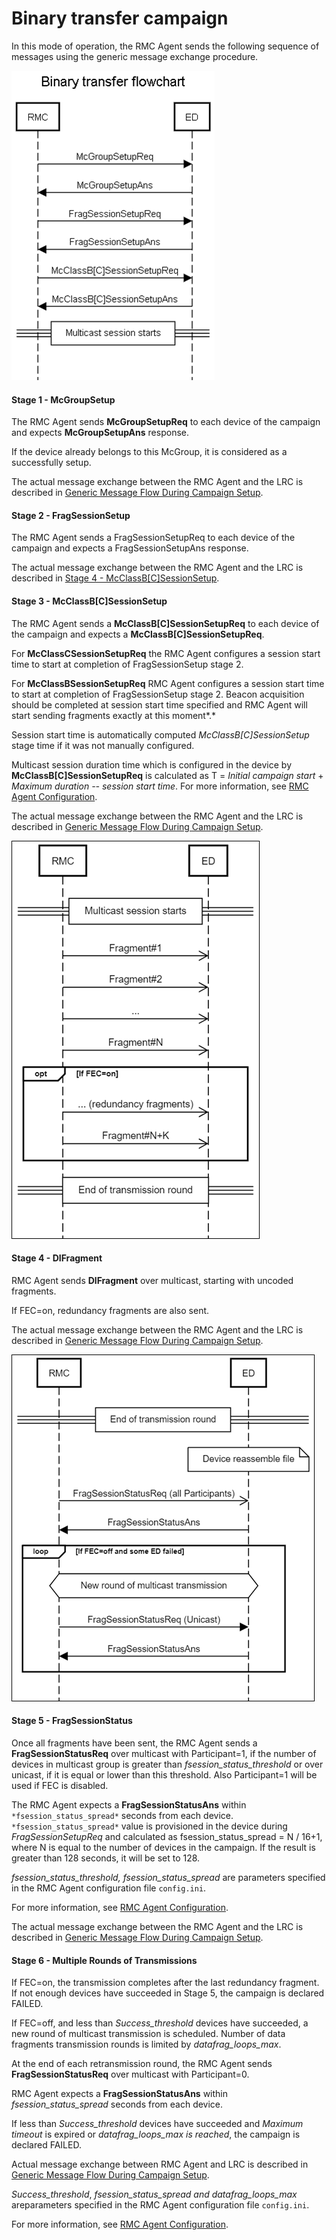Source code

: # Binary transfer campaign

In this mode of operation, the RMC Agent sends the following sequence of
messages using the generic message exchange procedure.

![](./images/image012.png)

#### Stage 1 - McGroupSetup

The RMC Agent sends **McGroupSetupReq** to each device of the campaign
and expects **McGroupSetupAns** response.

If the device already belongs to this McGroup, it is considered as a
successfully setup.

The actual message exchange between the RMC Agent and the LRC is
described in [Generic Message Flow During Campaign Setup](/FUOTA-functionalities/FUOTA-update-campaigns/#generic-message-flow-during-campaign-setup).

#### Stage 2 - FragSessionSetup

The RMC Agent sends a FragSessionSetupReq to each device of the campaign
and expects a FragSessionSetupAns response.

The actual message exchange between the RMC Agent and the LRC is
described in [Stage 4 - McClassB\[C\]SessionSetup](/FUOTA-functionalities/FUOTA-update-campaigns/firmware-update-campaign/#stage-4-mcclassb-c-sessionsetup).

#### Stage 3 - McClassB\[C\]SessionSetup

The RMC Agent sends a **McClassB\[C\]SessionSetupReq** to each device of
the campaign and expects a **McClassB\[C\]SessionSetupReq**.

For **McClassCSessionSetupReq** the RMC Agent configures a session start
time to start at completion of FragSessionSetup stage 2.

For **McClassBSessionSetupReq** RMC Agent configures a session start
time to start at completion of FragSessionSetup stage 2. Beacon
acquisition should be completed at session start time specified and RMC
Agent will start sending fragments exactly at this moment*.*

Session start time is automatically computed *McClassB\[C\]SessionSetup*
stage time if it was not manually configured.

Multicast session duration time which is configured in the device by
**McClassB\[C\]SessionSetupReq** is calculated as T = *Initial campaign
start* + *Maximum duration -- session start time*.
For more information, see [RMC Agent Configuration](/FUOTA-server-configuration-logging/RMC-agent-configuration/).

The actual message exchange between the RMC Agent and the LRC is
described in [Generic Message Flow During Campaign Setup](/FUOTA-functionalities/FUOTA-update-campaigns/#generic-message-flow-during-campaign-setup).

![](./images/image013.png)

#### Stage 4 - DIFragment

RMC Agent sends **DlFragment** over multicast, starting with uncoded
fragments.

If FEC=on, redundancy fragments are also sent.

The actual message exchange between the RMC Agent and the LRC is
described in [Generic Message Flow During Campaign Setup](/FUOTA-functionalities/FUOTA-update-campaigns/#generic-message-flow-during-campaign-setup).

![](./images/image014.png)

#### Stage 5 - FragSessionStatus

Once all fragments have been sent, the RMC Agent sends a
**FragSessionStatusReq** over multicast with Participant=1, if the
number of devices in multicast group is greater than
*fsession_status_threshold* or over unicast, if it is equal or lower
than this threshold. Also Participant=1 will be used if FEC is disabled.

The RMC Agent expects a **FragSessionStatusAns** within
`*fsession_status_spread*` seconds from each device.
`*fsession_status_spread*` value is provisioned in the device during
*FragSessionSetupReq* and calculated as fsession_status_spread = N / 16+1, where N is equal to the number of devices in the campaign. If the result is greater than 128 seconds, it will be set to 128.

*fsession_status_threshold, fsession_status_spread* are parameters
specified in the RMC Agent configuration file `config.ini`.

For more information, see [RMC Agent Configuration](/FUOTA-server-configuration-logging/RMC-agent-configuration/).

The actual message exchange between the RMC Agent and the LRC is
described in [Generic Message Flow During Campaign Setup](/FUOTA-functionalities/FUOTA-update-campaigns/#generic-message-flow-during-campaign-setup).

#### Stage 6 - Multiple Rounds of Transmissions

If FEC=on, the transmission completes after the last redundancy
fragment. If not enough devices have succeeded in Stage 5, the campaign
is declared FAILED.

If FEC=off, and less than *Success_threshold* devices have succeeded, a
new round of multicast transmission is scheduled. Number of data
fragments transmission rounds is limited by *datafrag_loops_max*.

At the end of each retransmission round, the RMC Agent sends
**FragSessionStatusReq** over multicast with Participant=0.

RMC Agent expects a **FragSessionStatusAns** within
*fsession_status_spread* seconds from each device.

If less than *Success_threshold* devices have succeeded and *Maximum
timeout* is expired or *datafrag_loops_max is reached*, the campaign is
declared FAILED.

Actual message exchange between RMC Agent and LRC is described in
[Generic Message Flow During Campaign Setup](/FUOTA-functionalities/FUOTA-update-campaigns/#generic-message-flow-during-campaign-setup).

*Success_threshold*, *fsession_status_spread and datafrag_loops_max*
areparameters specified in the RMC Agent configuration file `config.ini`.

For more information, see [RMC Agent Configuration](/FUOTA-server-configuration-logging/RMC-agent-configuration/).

* **DIRECTIONS FOR THIS TASK**
Reproduce the data above exactly, leaving out any picture in it.

* **RESPONSE**
Source code

: # Binary transfer campaign

In this mode of operation, the RMC Agent sends the following sequence of
messages using the generic message exchange procedure.

![](./images/image012.png)

#### Stage 1 - McGroupSetup

The RMC Agent sends **McGroupSetupReq** to each device of the campaign
and expects **McGroupSetupAns** response.

If the device already belongs to this McGroup, it is considered as a
successfully setup.

The actual message exchange between the RMC Agent and the LRC is
described in [Generic Message Flow During Campaign Setup](/FUOTA-functionalities/FUOTA-update-campaigns/#generic-message-flow-during-campaign-setup).

#### Stage 2 - FragSessionSetup

The RMC Agent sends a FragSessionSetupReq to each device of the campaign
and expects a FragSessionSetupAns response.

The actual message exchange between the RMC Agent and the LRC is
described in [Stage 4 - McClassB\[C\]SessionSetup](/FUOTA-functionalities/FUOTA-update-campaigns/firmware-update-campaign/#stage-4-mcclassb-c-sessionsetup).

#### Stage 3 - McClassB\[C\]SessionSetup

The RMC Agent sends a **McClassB\[C\]SessionSetupReq** to each device of
the campaign and expects a **McClassB\[C\]SessionSetupReq**.

For **McClassCSessionSetupReq** the RMC Agent configures a session start
time to start at completion of FragSessionSetup stage 2.

For **McClassBSessionSetupReq** RMC Agent configures a session start
time to start at completion of FragSessionSetup stage 2. Beacon
acquisition should be completed at session start time specified and RMC
Agent will start sending fragments exactly at this moment*.*

Session start time is automatically computed *McClassB\[C\]SessionSetup*
stage time if it was not manually configured.

Multicast session duration time which is configured in the device by
**McClassB\[C\]SessionSetupReq** is calculated as T = *Initial campaign
start* + *Maximum duration -- session start time*.
For more information, see [RMC Agent Configuration](/FUOTA-server-configuration-logging/RMC-agent-configuration/).

The actual message exchange between the RMC Agent and the LRC is
described in [Generic Message Flow During Campaign Setup](/FUOTA-functionalities/FUOTA-update-campaigns/#generic-message-flow-during-campaign-setup).

![](./images/image013.png)

#### Stage 4 - DIFragment

RMC Agent sends **DlFragment** over multicast, starting with uncoded
fragments.

If FEC=on, redundancy fragments are also sent.

The actual message exchange between the RMC Agent and the LRC is
described in [Generic Message Flow During Campaign Setup](/FUOTA-functionalities/FUOTA-update-campaigns/#generic-message-flow-during-campaign-setup).

![](./images/image014.png)

#### Stage 5 - FragSessionStatus

Once all fragments have been sent, the RMC Agent sends a
**FragSessionStatusReq** over multicast with Participant=1, if the
number of devices in multicast group is greater than
*fsession_status_threshold* or over unicast, if it is equal or lower
than this threshold. Also Participant=1 will be used if FEC is disabled.

The RMC Agent expects a **FragSessionStatusAns** within
`*fsession_status_spread*` seconds from each device.
`*fsession_status_spread*` value is provisioned in the device during
*FragSessionSetupReq* and calculated as fsession_status_spread = N / 16+1, where N is equal to the number of devices in the campaign. If the result is greater than 128 seconds, it will be set to 128.

*fsession_status_threshold, fsession_status_spread* are parameters
specified in the RMC Agent configuration file `config.ini`.

For more information, see [RMC Agent Configuration](/FUOTA-server-configuration-logging/RMC-agent-configuration/).

The actual message exchange between the RMC Agent and the LRC is
described in [Generic Message Flow During Campaign Setup](/FUOTA-functionalities/FUOTA-update-campaigns/#generic-message-flow-during-campaign-setup).

#### Stage 6 - Multiple Rounds of Transmissions

If FEC=on, the transmission completes after the last redundancy
fragment. If not enough devices have succeeded in Stage 5, the campaign
is declared FAILED.

If FEC=off, and less than *Success_threshold* devices have succeeded, a
new round of multicast transmission is scheduled. Number of data
fragments transmission rounds is limited by *datafrag_loops_max*.

At the end of each retransmission round, the RMC Agent sends
**FragSessionStatusReq** over multicast with Participant=0.

RMC Agent expects a **FragSessionStatusAns** within
*fsession_status_spread* seconds from each device.

If less than *Success_threshold* devices have succeeded and *Maximum
timeout* is expired or *datafrag_loops_max is reached*, the campaign is
declared FAILED.

Actual message exchange between RMC Agent and LRC is described in
[Generic Message Flow During Campaign Setup](/FUOTA-functionalities/FUOTA-update-campaigns/#generic-message-flow-during-campaign-setup).

*Success_threshold*, *fsession_status_spread and datafrag_loops_max*
areparameters specified in the RMC Agent configuration file `config.ini`.

For more information, see [RMC Agent Configuration](/FUOTA-server-configuration-logging/RMC-agent-configuration/).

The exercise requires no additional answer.